Pemilihan umum merupakan sarana untuk menegakkan demokrasi. Dengan melalui pemilu rakyat dapat menggunakan hak politiknya untuk memilih calon-calon wakilnya yang akan duduk dalam lembaga perwakilan rakyat. Pemilu pada masa Orde Baru dilaksanakan sebanyak enam kali sebagai berikut.
1. Pemilu Tahun 1971 (3 Juli 1971)
Pada pemilu tahun 1971 sangat berbeda dengan pemilu pada tahun 1955 karena para pejabat negara pada pemilu tahun 1971 diharuskan bersikap netral, sedangkan pada pemilu 1955 para pejabat negara yang berasal dari partai peserta pemilu dapat ikut menjadi calon partai secara formal.
Pada pemilu ini diikuti oleh sepuluh peserta yang terdiri atas Partai Serikat Islam Indonesia (PSII), Nahdatul Ulama (NU), Partai Nasional Indonesia (PNI), Partai Murba, Partai Islam Persatuan Tarbiyah Indonesia (PI. Perti), Partai Katolik, Partai Muslimin Indonesia (Parmusi), Partai Ikatan Pendukung Kemerdekaan Indonesia (IPKI), Partai Kristen Indonesia (Parkindo), dan Golongan Karya (Golkar).
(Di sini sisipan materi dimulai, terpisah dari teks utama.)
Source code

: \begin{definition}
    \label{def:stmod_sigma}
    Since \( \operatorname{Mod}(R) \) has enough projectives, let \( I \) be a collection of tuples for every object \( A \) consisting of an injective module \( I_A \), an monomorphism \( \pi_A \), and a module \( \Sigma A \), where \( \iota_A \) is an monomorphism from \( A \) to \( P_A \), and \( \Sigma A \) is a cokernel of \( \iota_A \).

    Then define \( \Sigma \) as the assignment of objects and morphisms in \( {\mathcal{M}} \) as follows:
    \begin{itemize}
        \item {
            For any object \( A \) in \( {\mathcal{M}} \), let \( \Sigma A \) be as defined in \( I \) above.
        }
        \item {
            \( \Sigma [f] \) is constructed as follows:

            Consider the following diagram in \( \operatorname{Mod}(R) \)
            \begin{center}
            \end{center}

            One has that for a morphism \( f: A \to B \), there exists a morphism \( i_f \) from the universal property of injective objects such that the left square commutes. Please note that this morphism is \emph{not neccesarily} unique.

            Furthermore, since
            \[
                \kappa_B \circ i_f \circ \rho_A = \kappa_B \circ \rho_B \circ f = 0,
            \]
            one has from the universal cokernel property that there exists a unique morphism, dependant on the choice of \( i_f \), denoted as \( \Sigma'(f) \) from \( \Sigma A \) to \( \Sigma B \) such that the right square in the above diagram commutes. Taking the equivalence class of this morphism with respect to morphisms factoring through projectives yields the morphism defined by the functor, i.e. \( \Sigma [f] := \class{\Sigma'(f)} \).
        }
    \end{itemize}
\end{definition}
Pada pemilu ini dimenangkan oleh Golkar dan sejak pemilu ini pula ABRI mulai memainkan 2 peranan yang penting dalam pemerintahan Orde Baru, seperti menjadi anggota dewan melalui jalur pengangkatan. Oleh karena itu, ABRI tidak menggunakan hak pilihnya lagi seperti pada pemilu pertama tahun 1955.
Pemerintahan Orde Baru setelah pemilu 1971 melakukan penyederhanaan jumlah partai dengan tidak menghapus partai tertentu, tetapi melakukan penggabungan (fusi). Dalam penggabungan tersebut, sistem kepartaian tidak lagi didasarkan ideologi, tetapi atas persamaan program. Penggabungan tersebut menghasilkan tiga kekuatan sosial politik sebagai berikut.
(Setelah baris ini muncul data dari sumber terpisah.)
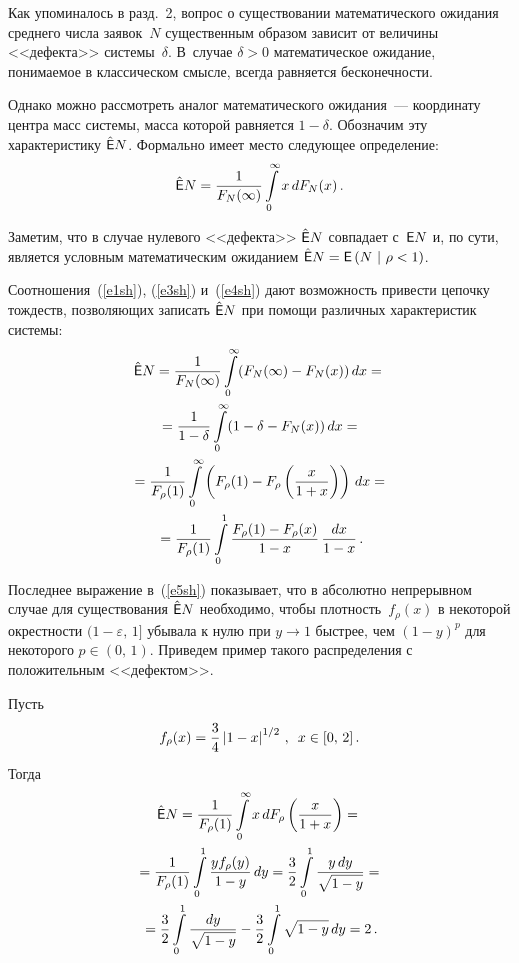 \begin{multicols}{2}

Как упоминалось в разд.~2, вопрос о существовании математического ожидания среднего числа заявок~$N$ существенным
образом зависит от величины <<дефекта>> системы~$\delta$. В~случае $\delta>0$ математическое ожидание, понимаемое в
классическом смысле, всегда равняется бесконечности.

Однако можно рассмотреть аналог математического ожидания~--- координату центра масс системы, масса которой равняется
$1-\delta$. Обозначим эту характеристику $\hat{\sf E}N$. Формально имеет место следующее определение:
$$
\hat{\sf E} N=\displaystyle\frac{\displaystyle 1\mathstrut}{\displaystyle F_N(\infty)\mathstrut}\int\limits_{0}^{\infty}x\, dF_N(x)\,.
$$

Заметим, что в случае нулевого <<дефекта>> $\hat{\sf E}N$ совпадает с~${\sf E} N$ и, по сути, является условным
математическим ожиданием $\hat{\sf E}N={\sf E}\left(N\ |\ \rho<1\right)$.

Соотношения~(\ref{e1sh}), (\ref{e3sh}) и~(\ref{e4sh}) 
дают возможность привести цепочку тождеств, позволяющих записать $\hat{\sf E}N$ при
помощи различных характеристик системы:
\begin{multline}
\hat{\sf E}N=\fr{1}{F_N(\infty)}\il{0}{\infty}(F_N(\infty)-F_N(x))\, dx={}\\
{}=\fr{1}{1-\delta}\il{0}{\infty}(1-\delta-F_N(x))\, dx={}\\
{}=\fr{1}{F_\rho(1)}\il{0}{\infty}\left(F_\rho(1)-F_\rho\left(\fr{x}{1+x}\right)\right)\, dx={}\\
{}
=\fr{1}{F_\rho(1)}\il{0}{1} \fr{F_\rho(1)-F_\rho(x)}{1-x}\, \fr{dx}{1-x}\,.
\label{e5sh}
\end{multline}

Последнее выражение в~(\ref{e5sh}) показывает, что в абсолютно непрерывном случае для существования $\hat{\sf E}N$
необходимо, чтобы плотность~$f_\rho(x)$ в некоторой окрестности $(1-\varepsilon,\,1]$ убывала к нулю при $y\to 1$
быстрее, чем $(1-y)^p$ для некоторого $p\in(0,\,1)$.
Приведем пример такого распределения с положительным <<дефектом>>.

Пусть
$$
f_\rho(x)=\displaystyle\frac{\displaystyle 3\mathstrut}{\displaystyle 4\mathstrut}\left\vert1-x\right\vert^{{1}/{2}}\,,\enskip x\in[0,\,2]\,.
$$
Тогда
\begin{multline*}
\hat{\sf E}N=\displaystyle\frac{\displaystyle 1\mathstrut}{\displaystyle F_\rho(1)\mathstrut}\int\limits_{0}^{\infty}x\, dF_\rho\left(\displaystyle\frac{\displaystyle x\mathstrut}{\displaystyle 1+x\mathstrut}\right)
={}\\
{}=\displaystyle\frac{\displaystyle 1\mathstrut}{\displaystyle F_\rho(1)\mathstrut}\int\limits_{0}^{1}\displaystyle\frac{\displaystyle yf_\rho(y)\mathstrut}{\displaystyle 1-y\mathstrut}\,dy=
\displaystyle\frac{\displaystyle 3\mathstrut}{\displaystyle 2\mathstrut}\int\limits_{0}^{1}\displaystyle\frac{\displaystyle y\,dy\mathstrut}{\displaystyle \sqrt{1-y}\mathstrut}={}\\
{}=\displaystyle\frac{\displaystyle 3\mathstrut}{\displaystyle 2\mathstrut}\int\limits_{0}^{1}\displaystyle\frac{\displaystyle dy\mathstrut}{\displaystyle \sqrt{1-y}\mathstrut}-
\displaystyle\frac{\displaystyle 3\mathstrut}{\displaystyle 2\mathstrut}\int\limits_{0}^{1}\sqrt{1-y}\,dy=2\,.
\end{multline*}


\end{multicols}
a. PPP, merupakan fusi dari NU, Parmusi, PSII, dan PI. Perti.
b. PDI, merupakan fusi dari PNI, Partai Katolik, Partai Murba, IPKI, dan Parkindo.
c. Golkar.
2. Pemilu Tahun 1977 (2 Mei 1977)
Pada pemilu tahun 1977 hanya diikuti oleh tiga peserta yaitu PP, Golkar dan PDI. Pemilu ini dimenangkan Golkar dengan memperoleh 232 kursi, PPP memperoleh 99 kursi, dan PDI memperoleh 29 kursi.
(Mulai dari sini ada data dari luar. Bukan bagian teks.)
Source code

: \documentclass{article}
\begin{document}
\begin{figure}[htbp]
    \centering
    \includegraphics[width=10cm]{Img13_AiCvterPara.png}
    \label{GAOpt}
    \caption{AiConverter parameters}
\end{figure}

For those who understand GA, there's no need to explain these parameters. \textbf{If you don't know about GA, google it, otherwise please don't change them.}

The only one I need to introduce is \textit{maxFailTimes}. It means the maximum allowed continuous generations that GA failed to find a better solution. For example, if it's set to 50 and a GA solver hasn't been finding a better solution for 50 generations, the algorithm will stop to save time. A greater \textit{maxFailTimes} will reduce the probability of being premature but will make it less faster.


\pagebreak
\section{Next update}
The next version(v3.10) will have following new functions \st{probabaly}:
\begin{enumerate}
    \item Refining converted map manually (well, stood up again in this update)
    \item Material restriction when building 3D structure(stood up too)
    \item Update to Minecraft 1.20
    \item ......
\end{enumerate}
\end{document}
3. Pemilu Tahun 1982 (4 Mei 1982)
Pada pemilu ini perolehan suara dan kursi dari Golkar secara nasional meningkat, tetapi gagal merebut kemenangan di Aceh. Secara nasional, Golkar berhasil memperoleh tambahan 10 kursi, sedangkan PPP dan PDI kehilangan masing-masing 5 kursi.
4. Pemilu Tahun 1987 (23 April 1987)
Pada pemilu ini ditandai dengan merosotnya suara PPP (kehilangan 33 kursi), sedangkan Golkar memperoleh tambahan 53 kursi sehingga menjadi 299 kursi.
5. Pemilu Tahun 1992 (9 Juni 1992)
Pada pemilu ini perolehan suara Golkar menurun, yaitu dari 299 kursi menjadi 282 kursi, sedangkan PPP naik 1 kursi (menjadi 62 kursi) dan PDI meningkat menjadi 56 kursi.
6. Pemilu Tahun 1997 (29 Mei 1997)
Hasil pemilu ini Golkar kembali merebut suara mayoritas. Kursinya bertambah menjadi 43 kursi dari hasil pemilu sebelumnya. Suara PPP juga mengalami peningkatan 27 kursi, dan PDI yang mengalami konflik internal perolehan suaranya merosot.
Penyelenggaraan pemilu yang teratur pada masa Orde Baru menimnulkan kesan bahwa demokrasi di Indonesia sudah tercipta. Apalagi pemilu itu berlangsung secara tertib dan dijiwai oleh asas luber (langsung, umum, bebas dan rahasia). Namun, yang sebenarnya terjadi, pemilu agaknya sudah diarahkan untuk kemenangan peserta tertentu, yaitu Golkar.
Dengan kemenangan Golkar yang selalu mencolok itu menguntungkan pemerintah. Golkar menguasai suara di MPR dan DPR dan itulah yang memungkinkan Soeharto menjadi presiden Republik Indonesia selama enam periode pemilihan. Hal itu pula yang menyebabkan pertanggungjawaban, rancangan undang-undang, dan usulan lainnya dari pemerintah selalu mendapat persetujuan dari MPR dan DPR tanpa catatan.